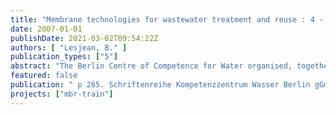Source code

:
 ```yaml
---
title: "Membrane technologies for wastewater treatment and reuse : 4 - 5 June 2007, Berlin (Germany), 2nd IWA National Young Water Professionals Conference ; conference proceedings"
date: 2007-01-01
publishDate: 2021-03-02T09:54:22Z
authors: [ "Lesjean, B." ]
publication_types: ["5"]
abstract: "The Berlin Centre of Competence for Water organised, together with the International Water Association, the 2nd National Young Water Professionals Conference in Germany. This event was held on 4-5 June 2007 in Berlin and was following up on the first NYWP conference organised in Aachen in October 2005. It provided a forum for young researchers and professionals working in the membrane sector of the wastewater industry to present their work and meet their peers. The conference consisted on formal presentation of papers and posters, and an exchange with water industry professionals providing information on water career opportunities in Germany. This event was an initiative of “MBR-Network”, the European cluster on the membrane bioreactor technology, gathering about 50 European and international companies and institutions within the four FP6 projects Amedeus, Eurombra, MBR-Train and Puratreat (more info at www.mbrnetwork.eu). The technical program of the conference consisted mainly of contributions from German and international young water professionals including students, recent graduates and other professionals under the age of 35. This book contains most of the papers and posters which were presented at the Conference."
featured: false
publication: " p 265. Schriftenreihe Kompetenzzentrum Wasser Berlin gGmbH. Kompetenzzentrum Wasser Berlin gGmbH. Berlin"
projects: ["mbr-train"]
---
```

YOUR GOAL
Transcribe the data exactly, minus any images.

SOLVED PROBLEM
Source code

:
 ```yaml
---
title: "Membrane technologies for wastewater treatment and reuse : 4 - 5 June 2007, Berlin (Germany), 2nd IWA National Young Water Professionals Conference ; conference proceedings"
date: 2007-01-01
publishDate: 2021-03-02T09:54:22Z
authors: [ "Lesjean, B." ]
publication_types: ["5"]
abstract: "The Berlin Centre of Competence for Water organised, together with the International Water Association, the 2nd National Young Water Professionals Conference in Germany. This event was held on 4-5 June 2007 in Berlin and was following up on the first NYWP conference organised in Aachen in October 2005. It provided a forum for young researchers and professionals working in the membrane sector of the wastewater industry to present their work and meet their peers. The conference consisted on formal presentation of papers and posters, and an exchange with water industry professionals providing information on water career opportunities in Germany. This event was an initiative of “MBR-Network”, the European cluster on the membrane bioreactor technology, gathering about 50 European and international companies and institutions within the four FP6 projects Amedeus, Eurombra, MBR-Train and Puratreat (more info at www.mbrnetwork.eu). The technical program of the conference consisted mainly of contributions from German and international young water professionals including students, recent graduates and other professionals under the age of 35. This book contains most of the papers and posters which were presented at the Conference."
featured: false
publication: " p 265. Schriftenreihe Kompetenzzentrum Wasser Berlin gGmbH. Kompetenzzentrum Wasser Berlin gGmbH. Berlin"
projects: ["mbr-train"]
---
```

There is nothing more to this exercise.